I think most commenters are really missing the point. This is not a "maybe" possible attack that only works if the stars align. This is "if you follow the AI hype and use this tool naiively, anyone can access your private repos".
This is a security vulnerability. This is an attack. If I leave my back door unlocked, it's still a burglary when someone walks in and takes everything I own. That doesn't mean that suddenly "it's not an attack".
This is victim blaming, nothing else. You cannot expect people to use hyped AI tools and also know anything about anything. People following the AI hype and giving full access to AIs are still people, even if they lack a healthy risk assessment. They're going to get hurt by this, and you saying "its not an attack" isn't going to make that any better.
The reality is that the agent should only have the permissions and accesses of the person writing the request.
I agree. It is also interesting to consider how AI security, user eduction/posture and social engineering relate. It is not traditional security in the sense of a code vulnerability, but is is a real vulnerability that can be exploited to harm users.
Furthermore once you are inside the LLM you could try to invoke other tools and attempt to exfiltrate secrets etc. An inject like this on a 10k star repo could run on 100s of LLMs and then tailor it to cross to another popular tool for exfiltration even if the GH key is public and readonly access.

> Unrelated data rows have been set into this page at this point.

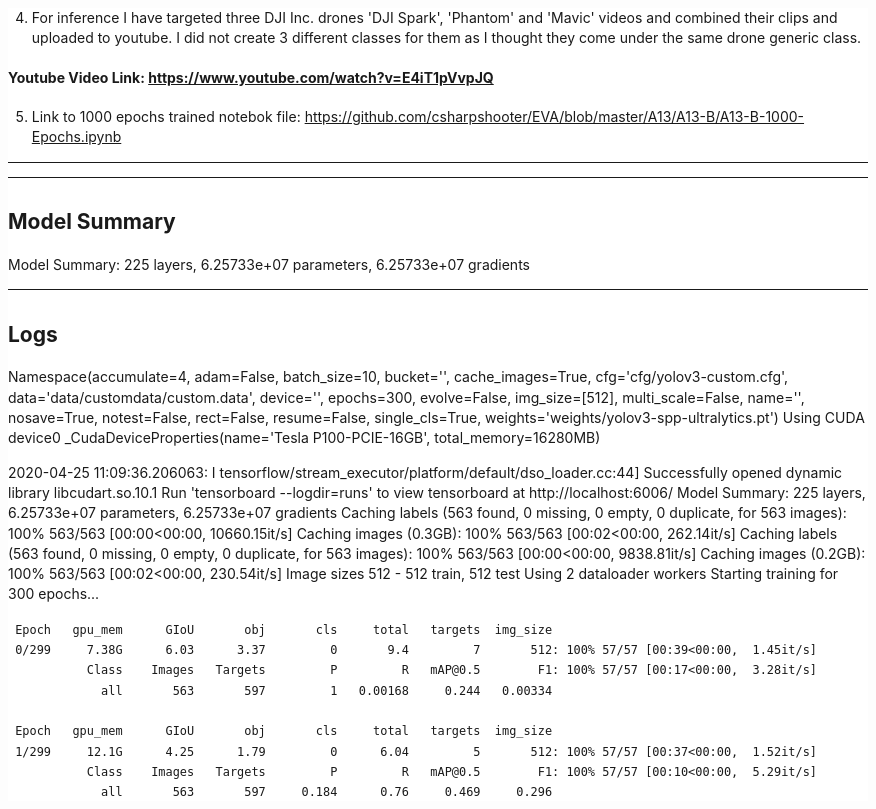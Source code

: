 4. For inference I have targeted three DJI Inc. drones 'DJI Spark', 'Phantom' and 'Mavic'  videos and combined their clips and uploaded to youtube. I did not create 3 different classes for them as I thought they come under the same drone generic class. 
#### Youtube Video Link: https://www.youtube.com/watch?v=E4iT1pVvpJQ

5. Link to 1000 epochs trained notebok file: https://github.com/csharpshooter/EVA/blob/master/A13/A13-B/A13-B-1000-Epochs.ipynb
---------------------------------------------------------------------------------------------------------------------------

---------------------------------------------------------------------------------------------------------------------------
## Model Summary

Model Summary: 225 layers, 6.25733e+07 parameters, 6.25733e+07 gradients

---------------------------------------------------------------------------------------------------------------------------
## Logs

Namespace(accumulate=4, adam=False, batch_size=10, bucket='', cache_images=True, cfg='cfg/yolov3-custom.cfg', data='data/customdata/custom.data', device='', epochs=300, evolve=False, img_size=[512], multi_scale=False, name='', nosave=True, notest=False, rect=False, resume=False, single_cls=True, weights='weights/yolov3-spp-ultralytics.pt')
Using CUDA device0 _CudaDeviceProperties(name='Tesla P100-PCIE-16GB', total_memory=16280MB)

2020-04-25 11:09:36.206063: I tensorflow/stream_executor/platform/default/dso_loader.cc:44] Successfully opened dynamic library libcudart.so.10.1
Run 'tensorboard --logdir=runs' to view tensorboard at http://localhost:6006/
Model Summary: 225 layers, 6.25733e+07 parameters, 6.25733e+07 gradients
Caching labels (563 found, 0 missing, 0 empty, 0 duplicate, for 563 images): 100% 563/563 [00:00<00:00, 10660.15it/s]
Caching images (0.3GB): 100% 563/563 [00:02<00:00, 262.14it/s]
Caching labels (563 found, 0 missing, 0 empty, 0 duplicate, for 563 images): 100% 563/563 [00:00<00:00, 9838.81it/s]
Caching images (0.2GB): 100% 563/563 [00:02<00:00, 230.54it/s]
Image sizes 512 - 512 train, 512 test
Using 2 dataloader workers
Starting training for 300 epochs...

     Epoch   gpu_mem      GIoU       obj       cls     total   targets  img_size
     0/299     7.38G      6.03      3.37         0       9.4         7       512: 100% 57/57 [00:39<00:00,  1.45it/s]
               Class    Images   Targets         P         R   mAP@0.5        F1: 100% 57/57 [00:17<00:00,  3.28it/s]
                 all       563       597         1   0.00168     0.244   0.00334

     Epoch   gpu_mem      GIoU       obj       cls     total   targets  img_size
     1/299     12.1G      4.25      1.79         0      6.04         5       512: 100% 57/57 [00:37<00:00,  1.52it/s]
               Class    Images   Targets         P         R   mAP@0.5        F1: 100% 57/57 [00:10<00:00,  5.29it/s]
                 all       563       597     0.184      0.76     0.469     0.296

This! It's actually quite frustrating to see how people are dismissing this report. A little open mindedness will show just how wild the possibilities are. Today it's GitHub issues. Tomorrow it's the agent that's supposed to read all your mails and respond to the "easy" ones (this imagined case is likely going to hit a company support inbox somewhere someday).
We should handle LLMs as insider threat instead of typical input parsing problem and we get much better.
All text input is privileged code basically. There is no delimiting possible.